Portanto,
ainda que esse fulgor, que aos olhos de todos se projeta no céu e na terra, mais
que suficientemente despoje de todo fundamento a ingratidão dos homens, serve
também para envolver o gênero humano na mesma incriminação. Deus a todos, sem
exceção, exibe sua divina majestade debuxada nas criaturas, contudo é necessário
adicionar outro e melhor recurso que nos dirija retamente ao próprio Criador do
universo. Portanto, Deus não acrescenta em vão a luz de sua Palavra para
que a salvação se fizesse conhecida. E considerou dignos deste privilégio aqueles
a quem quis
atrair para mais perto e mais íntimo.
Ora, visto
que ele via a mente de todos ser arrastada para cá e para lá em agitação errática
e instável, depois que elegeu os judeus para si por povo peculiar, cercou-os de
sebes, de todos os lados, para que não se extraviassem à maneira dos demais.

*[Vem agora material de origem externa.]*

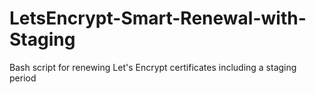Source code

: # LetsEncrypt-Smart-Renewal-with-Staging
Bash script for renewing Let's Encrypt certificates including a staging period
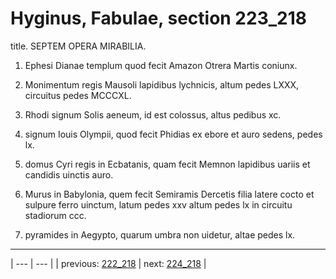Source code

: # Hyginus, Fabulae, section 223_218

title. SEPTEM OPERA MIRABILIA.



1. Ephesi Dianae templum quod fecit Amazon Otrera Martis coniunx.



2. Monimentum regis Mausoli lapidibus lychnicis, altum pedes ⅬⅩⅩⅩ, circuitus pedes ⅯⅭⅭⅭⅩⅬ.



3. Rhodi signum Solis aeneum, id est colossus, altus pedibus xc.



4. signum Iouis Olympii, quod fecit Phidias ex ebore et auro sedens, pedes  lx.



5. domus Cyri regis in Ecbatanis, quam fecit Memnon lapidibus uariis et candidis uinctis auro.



6. Murus in Babylonia, quem fecit Semiramis Dercetis filia latere cocto et sulpure ferro uinctum, latum pedes xxv altum pedes lx in circuitu stadiorum ccc.



7. pyramides in Aegypto, quarum umbra non uidetur, altae pedes lx.



---

| --- | --- |
| previous: [222_218](../222_218/) | next: [224_218](../224_218/) |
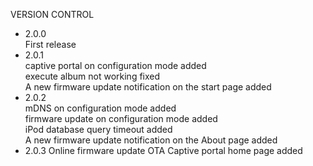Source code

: VERSION CONTROL
- 2.0.0  
First release  
- 2.0.1  
captive portal on configuration mode added  
execute album not working fixed  
A new firmware update notification on the start page added  
- 2.0.2  
mDNS on configuration mode added  
firmware update on configuration mode added  
iPod database query timeout added  
A new firmware update notification on the About page added
- 2.0.3
Online firmware update OTA
Captive portal home page added
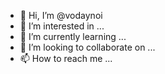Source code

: - 👋 Hi, I’m @vodaynoi
- 👀 I’m interested in ...
- 🌱 I’m currently learning ...
- 💞️ I’m looking to collaborate on ...
- 📫 How to reach me ...

<!---
vodaynoi/vodaynoi is a ✨ special ✨ repository because its `README.md` (this file) appears on your GitHub profile.
You can click the Preview link to take a look at your changes.
--->

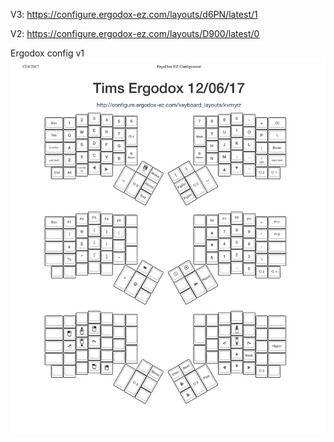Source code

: V3: https://configure.ergodox-ez.com/layouts/d6PN/latest/1

V2: https://configure.ergodox-ez.com/layouts/D900/latest/0

Ergodox config v1
![alt text](https://raw.githubusercontent.com/tungnh91/TimsErgodoxConfig/master/assets/v1.png)
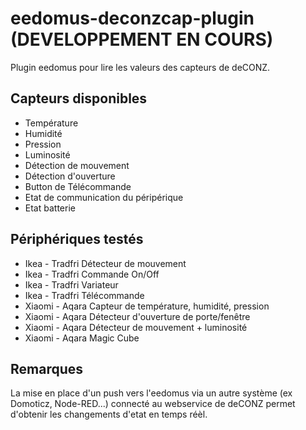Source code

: # eedomus-deconzcap-plugin (DEVELOPPEMENT EN COURS)

Plugin eedomus pour lire les valeurs des capteurs de deCONZ.

## Capteurs disponibles

* Température
* Humidité
* Pression
* Luminosité
* Détection de mouvement
* Détection d'ouverture
* Button de Télécommande
* Etat de communication du péripérique
* Etat batterie

## Périphériques testés 

* Ikea - Tradfri Détecteur de mouvement
* Ikea - Tradfri Commande On/Off
* Ikea - Tradfri Variateur
* Ikea - Tradfri Télécommande
* Xiaomi - Aqara Capteur de température, humidité, pression
* Xiaomi - Aqara Détecteur d'ouverture de porte/fenêtre
* Xiaomi - Aqara Détecteur de mouvement + luminosité
* Xiaomi - Aqara Magic Cube

## Remarques 
La mise en place d'un push vers l'eedomus via un autre système (ex Domoticz, Node-RED...) connecté au webservice de deCONZ permet d'obtenir les changements d'etat en temps réèl.
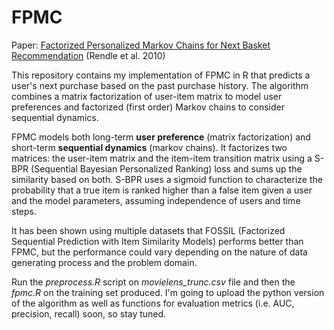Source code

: # FPMC
Paper: [Factorized Personalized Markov Chains for Next Basket Recommendation](https://www.ismll.uni-hildesheim.de/pub/pdfs/RendleFreudenthaler2010-FPMC.pdf) (Rendle et al. 2010)

This repository contains my implementation of FPMC in R that predicts a user's next purchase based on the past purchase history. The algorithm combines a matrix factorization of user-item matrix to model user preferences and factorized (first order) Markov chains to consider sequential dynamics.

FPMC models both long-term **user preference** (matrix factorization) and short-term **sequential dynamics** (markov chains). It factorizes two matrices: the user-item matrix and the item-item transition matrix using a S-BPR (Sequential Bayesian Personalized Ranking) loss and sums up the similarity based on both. S-BPR uses a sigmoid function to characterize the probability that a true item is ranked higher than a false item given a user and the model parameters, assuming independence of users and time steps.

It has been shown using multiple datasets that FOSSIL (Factorized Sequential Prediction with Item Similarity Models) performs better than FPMC, but the performance could vary depending on the nature of data generating process and the problem domain.

Run the *preprocess.R* script on *movielens_trunc.csv* file and then the *fpmc.R* on the training set produced. I'm going to upload the python version of the algorithm as well as functions for evaluation metrics (i.e. AUC, precision, recall) soon, so stay tuned.
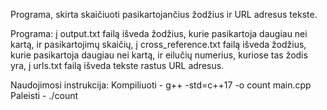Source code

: Programa, skirta skaičiuoti pasikartojančius žodžius ir URL adresus tekste.

Programa:
į output.txt failą išveda žodžius, kurie pasikartoja daugiau nei kartą, ir pasikartojimų skaičių,
į cross_reference.txt failą išveda žodžius, kurie pasikartoja daugiau nei kartą, ir eilučių numerius, kuriose tas žodis yra,
į urls.txt failą išveda tekste rastus URL adresus.

Naudojimosi instrukcija: 
Kompiliuoti - g++ -std=c++17 -o count main.cpp
Paleisti - ./count

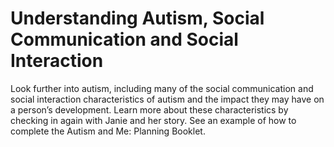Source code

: # Understanding Autism, Social Communication and Social Interaction

Look further into autism, including many of the social communication and social interaction characteristics of autism and the impact they may have on a person’s development. Learn more about these characteristics by checking in again with Janie and her story. See an example of how to complete the Autism and Me: Planning Booklet.

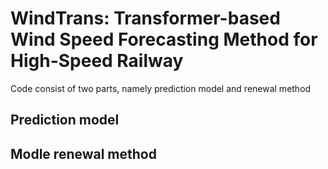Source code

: # WindTrans: Transformer-based Wind Speed Forecasting Method for High-Speed Railway

Code consist of two parts, namely prediction model and renewal method

## Prediction model

## Modle renewal method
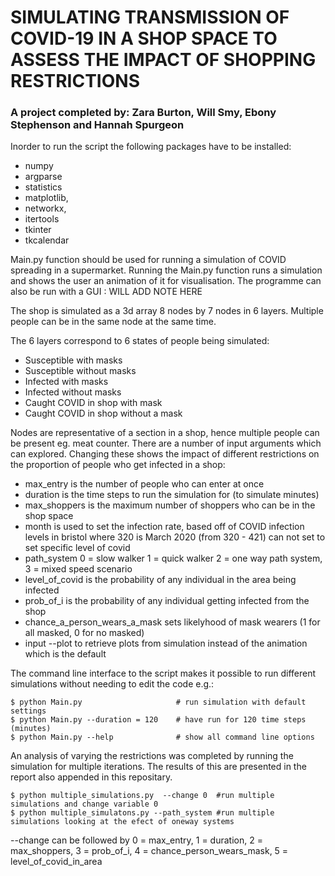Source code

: # SIMULATING TRANSMISSION OF COVID-19 IN A SHOP SPACE TO ASSESS THE IMPACT OF SHOPPING RESTRICTIONS
### A project completed by: Zara Burton, Will Smy, Ebony Stephenson and Hannah Spurgeon

Inorder to run the script the following packages have to be installed: 
- numpy
- argparse
- statistics 
- matplotlib, 
- networkx, 
- itertools
- tkinter
- tkcalendar


Main.py function should be used for running a simulation of COVID spreading in a supermarket.
Running the Main.py function runs a simulation and shows the user an animation of it for visualisation. 
The programme can also be run with a GUI : WILL ADD NOTE HERE 

The shop is simulated as a 3d array 8 nodes by 7 nodes in 6 layers. 
Multiple people can be in the same node at the same time.

The 6 layers correspond to 6 states of people being simulated:
- Susceptible with masks
- Susceptible without masks 
- Infected with masks 
- Infected without masks 
- Caught COVID in shop with mask 
- Caught COVID in shop without a mask

Nodes are representative of a section in a shop, hence multiple people can be present eg. meat counter.
There are a number of input arguments which can explored.
Changing these shows the impact of different restrictions on the proportion of people who get infected in a shop:
 - max_entry is the number of people who can enter at once
 - duration is the time steps to run the simulation for (to simulate minutes)
 - max_shoppers is the maximum number of shoppers who can be in the shop space
 - month is used to set the infection rate, based off of COVID infection levels
in bristol where 320 is March 2020 (from 320 - 421) can not set to set specific level of covid
 - path_system 0 = slow walker 1 = quick walker 2 = one way path system, 3 = mixed speed scenario
 - level_of_covid is the probability of any individual in the area being infected 
 - prob_of_i is the probability of any individual getting infected from the shop
 - chance_a_person_wears_a_mask sets likelyhood of mask wearers (1 for all masked, 0 for no masked)
 - input --plot to retrieve plots from simulation instead of the animation which is the default
 
 
 The command line interface to the script makes it possible to run different
simulations without needing to edit the code e.g.:

    $ python Main.py                     # run simulation with default settings
    $ python Main.py --duration = 120    # have run for 120 time steps (minutes)
    $ python Main.py --help              # show all command line options

An analysis of varying the restrictions was completed by running the simulation for multiple iterations.
The results of this are presented in the report also appended in this repositary.

    $ python multiple_simulations.py  --change 0  #run multiple simulations and change variable 0
    $ python multiple_simulatons.py --path_system #run multiple simulations looking at the efect of oneway systems
    
--change can be followed by 0 = max_entry, 1 = duration, 2 = max_shoppers, 3 = prob_of_i, 4 = chance_person_wears_mask, 5 = level_of_covid_in_area
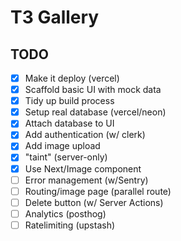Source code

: # T3 Gallery

## TODO

- [x] Make it deploy (vercel)
- [x] Scaffold basic UI with mock data
- [x] Tidy up build process
- [x] Setup real database (vercel/neon)
- [x] Attach database to UI 
- [x] Add authentication (w/ clerk)
- [x] Add image upload
- [x] "taint" (server-only)
- [x] Use Next/Image component
- [ ] Error management (w/Sentry)
- [ ] Routing/image page (parallel route)
- [ ] Delete button (w/ Server Actions)
- [ ] Analytics (posthog)
- [ ] Ratelimiting (upstash)

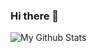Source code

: ### Hi there 👋

![My Github Stats](https://github-stats-one-gamma.vercel.app/api?username=sanketnaik99&count_private=true&show_icons=true&theme=dark)

<!--
**sanketnaik99/sanketnaik99** is a ✨ _special_ ✨ repository because its `README.md` (this file) appears on your GitHub profile.

Here are some ideas to get you started:

- 🔭 I’m currently working on ...
- 🌱 I’m currently learning ...
- 👯 I’m looking to collaborate on ...
- 🤔 I’m looking for help with ...
- 💬 Ask me about ...
- 📫 How to reach me: ...
- 😄 Pronouns: ...
- ⚡ Fun fact: ...
-->
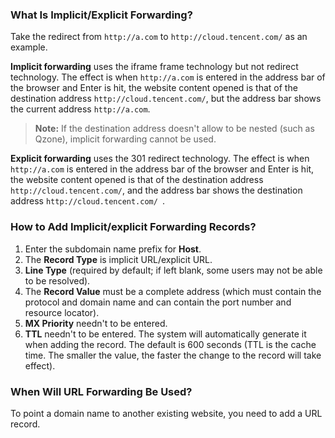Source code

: ### What Is Implicit/Explicit Forwarding?

Take the redirect from `http://a.com` to ` http://cloud.tencent.com/ ` as an example.

**Implicit forwarding** uses the iframe frame technology but not redirect technology. The effect is when `http://a.com` is entered in the address bar of the browser and Enter is hit, the website content opened is that of the destination address `http://cloud.tencent.com/`, but the address bar shows the current address `http://a.com`.
>**Note:**
>If the destination address doesn't allow to be nested (such as Qzone), implicit forwarding cannot be used. 
 
**Explicit forwarding** uses the 301 redirect technology. The effect is when `http://a.com` is entered in the address bar of the browser and Enter is hit, the website content opened is that of the destination address `http://cloud.tencent.com/`, and the address bar shows the destination address `http://cloud.tencent.com/ `.
### How to Add Implicit/explicit Forwarding Records?
1. Enter the subdomain name prefix for **Host**.
2. The **Record Type** is implicit URL/explicit URL.
3. **Line Type** (required by default; if left blank, some users may not be able to be resolved).
4. The **Record Value** must be a complete address (which must contain the protocol and domain name and can contain the port number and resource locator).
5. **MX Priority** needn't to be entered.
6. **TTL** needn't to be entered. The system will automatically generate it when adding the record. The default is 600 seconds (TTL is the cache time. The smaller the value, the faster the change to the record will take effect).

### When Will URL Forwarding Be Used?
To point a domain name to another existing website, you need to add a URL record.
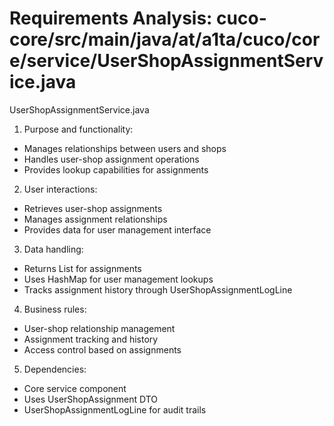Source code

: # Requirements Analysis: cuco-core/src/main/java/at/a1ta/cuco/core/service/UserShopAssignmentService.java

UserShopAssignmentService.java
1. Purpose and functionality:
- Manages relationships between users and shops
- Handles user-shop assignment operations
- Provides lookup capabilities for assignments

2. User interactions:
- Retrieves user-shop assignments
- Manages assignment relationships
- Provides data for user management interface

3. Data handling:
- Returns List<UserShopAssignment> for assignments
- Uses HashMap for user management lookups
- Tracks assignment history through UserShopAssignmentLogLine

4. Business rules:
- User-shop relationship management
- Assignment tracking and history
- Access control based on assignments

5. Dependencies:
- Core service component
- Uses UserShopAssignment DTO
- UserShopAssignmentLogLine for audit trails
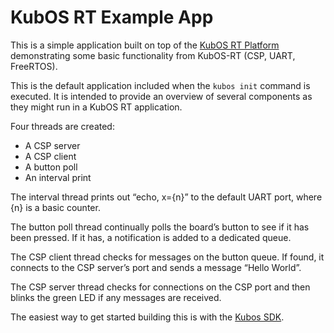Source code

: # KubOS RT Example App

This is a simple application built on top of the [KubOS RT Platform](https://github.com/kubostech/KubOS-rt) demonstrating some basic functionality from KubOS-RT (CSP, UART, FreeRTOS). 

This is the default application included when the `kubos init` command is executed. It is intended to provide an overview of several components as they might run in a KubOS RT application.

Four threads are created:
  - A CSP server
  - A CSP client
  - A button poll
  - An interval print

The interval thread prints out “echo, x={n}” to the default UART port, where {n} is a basic counter.

The button poll thread continually polls the board’s button to see if it has been pressed. If it has, a notification is added to a dedicated queue.

The CSP client thread checks for messages on the button queue. If found, it connects to the CSP server’s port and sends a message “Hello World”.

The CSP server thread checks for connections on the CSP port and then blinks the green LED if any messages are received.

The easiest way to get started building this is with the [Kubos SDK](http://docs.kubos.co/latest/md_docs_kubos-sdk.html).
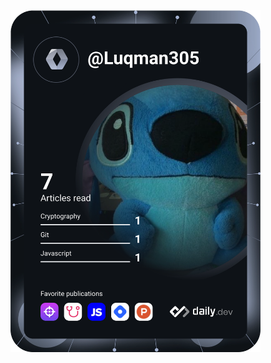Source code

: <a href="https://app.daily.dev/Luqman305">
  <img src="https://github.com/luqman305/luqman305/blob/main/devcard.svg" width="400" alt="Luqman Arif's Dev Card"/>
</a>
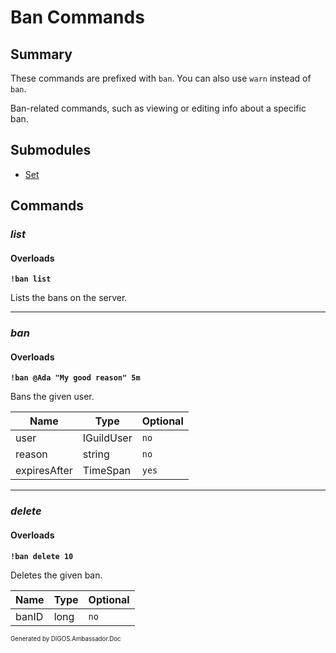 ﻿Ban Commands
============
## Summary
These commands are prefixed with `ban`. You can also use `warn` instead of `ban`.

Ban-related commands, such as viewing or editing info about a specific ban.

## Submodules
* [Set](ban_set.md)

## Commands
### *list*
#### Overloads
**`!ban list`**

Lists the bans on the server.

---

### *ban*
#### Overloads
**`!ban @Ada "My good reason" 5m`**

Bans the given user.

| Name | Type | Optional |
| --- | --- | --- |
| user | IGuildUser | `no` |
| reason | string | `no` |
| expiresAfter | TimeSpan | `yes` |

---

### *delete*
#### Overloads
**`!ban delete 10`**

Deletes the given ban.

| Name | Type | Optional |
| --- | --- | --- |
| banID | long | `no` |

<sub><sup>Generated by DIGOS.Ambassador.Doc</sup></sub>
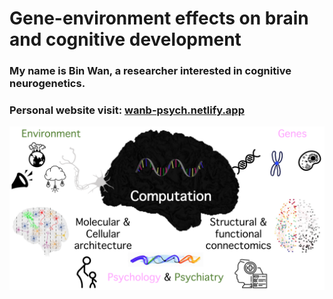# Gene-environment effects on brain and cognitive development
### My name is Bin Wan, a researcher interested in cognitive neurogenetics.  
### Personal website visit: <a href="https://wanb-psych.netlify.app" target="_blank" rel="noopener"><span>wanb-psych.netlify.app<span></a>

<img align="center" src="research_logo.png">


<!--
**wanb-psych/wanb-psych** is a ✨ _special_ ✨ repository because its `README.md` (this file) appears on your GitHub profile.

Here are some ideas to get you started:

- 🔭 I’m currently working on ...
- 🌱 I’m currently learning ...
- 👯 I’m looking to collaborate on ...
- 🤔 I’m looking for help with ...
- 💬 Ask me about ...
- 📫 How to reach me: ...
- 😄 Pronouns: ...
- ⚡ Fun fact: ...
-->

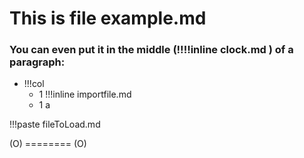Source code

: # This is file example.md

### You can even put it in the middle **(!!!!inline clock.md )** of a paragraph:

- !!!col
	- 1
	  !!!inline importfile.md
	- 1
	  a

!!!paste fileToLoad.md

(O)
\========
(O)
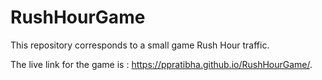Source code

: # RushHourGame

This repository corresponds to a small game Rush Hour traffic.

The live link for the game is : https://ppratibha.github.io/RushHourGame/.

Nem em vão nos retém ele, mediante o mesmo remédio, no puro conhecimento
de si
mesmo; pois, de outra sorte, bem depressa se diluiriam até mesmo aqueles que,
acima dos demais, parecem manter-se firmes. Exatamente como se dá com
pessoas idosas, ou enfermas dos olhos, e tantos quantos sofram de visão
embaçada, se puseres diante delas mesmo um vistoso volume, ainda que reconheçam
ser
algo
escrito, contudo mal poderão ajuntar duas palavras; ajudadas, porém, pela
interposição de lentes, começarão a ler de forma distinta. Assim a Escritura,
coletando-nos na mente conhecimento de Deus que de outra sorte seria confuso,
dissipada a escuridão, nos mostra em diáfana clareza o Deus verdadeiro.
É esta,
portanto, uma dádiva singular, quando, para instruir a Igreja, Deus não apenas
se serve de mestres mudos, mas ainda abre seus sacrossantos lábios, não simplesmente
para proclamar que se deve adorar a um Deus, mas ao mesmo tempo declara ser
esse Aquele a quem se deve adorar; nem meramente ensina aos eleitos a atentarem
para Deus, mas ainda se mostra como Aquele para quem devem atentar.
Ele tem
mantido esse proceder para com sua Igreja desde o princípio, para que, afora
essas evidências comuns, também aplicasse a Palavra, a qual é a mais direta e segura
marca para reconhecê-lo.
Não carece
de dúvida que Adão, Noé, Abraão e os demais patriarcas tenham, mercê
deste recurso, atingido íntimo conhecimento dele, o qual, de certo modo,
os distinguia dos incrédulos. Não estou ainda falando da doutrina apropriada
pela fé
pela qual
foram iluminados para a esperança da vida eterna. Ora, para que passassem da
morte para a vida, foi-lhes necessário conhecer a Deus não apenas como
Criador, mas ainda como Redentor, de sorte que chegaram seguramente a um
e outro desses dois conceitos à base da Palavra.
Ora, na
ordem, veio primeiro aquela modalidade de conhecimento mediante o qual fora
dado alcançar quem é esse Deus por quem o mundo foi criado e é governado.
Acrescentou-se
depois a outra, interior, a única que vivifica as almas mortais, por meio da
qual se conhece a Deus não apenas como Criador do universo e único Autor
e Árbitro de todas as coisas que existem, mas ainda, na pessoa do Mediador,
como Redentor. Entretanto, visto que ainda não chegamos à queda do mundo
e à
corrupção
da natureza, deixo também de tratar de seu remédio.
Portanto,
os leitores se lembrarão de que ainda não irei fazer considerações a respeito
daquele pacto mediante o qual Deus adotou para si os filhos de Abraão, bem como
daquela parte da doutrina por meio da qual os fiéis sempre foram devidamente
separados
das pessoas profanas, pois que ele se fundamentou em Cristo, doutrina essa
que será abordada na seção cristológica, mas somente enfocarei
como se deve aprender da Escritura que Deus, que é o Criador do mundo, se
distingue, por marcas seguras, de toda a multidão forjada de deuses.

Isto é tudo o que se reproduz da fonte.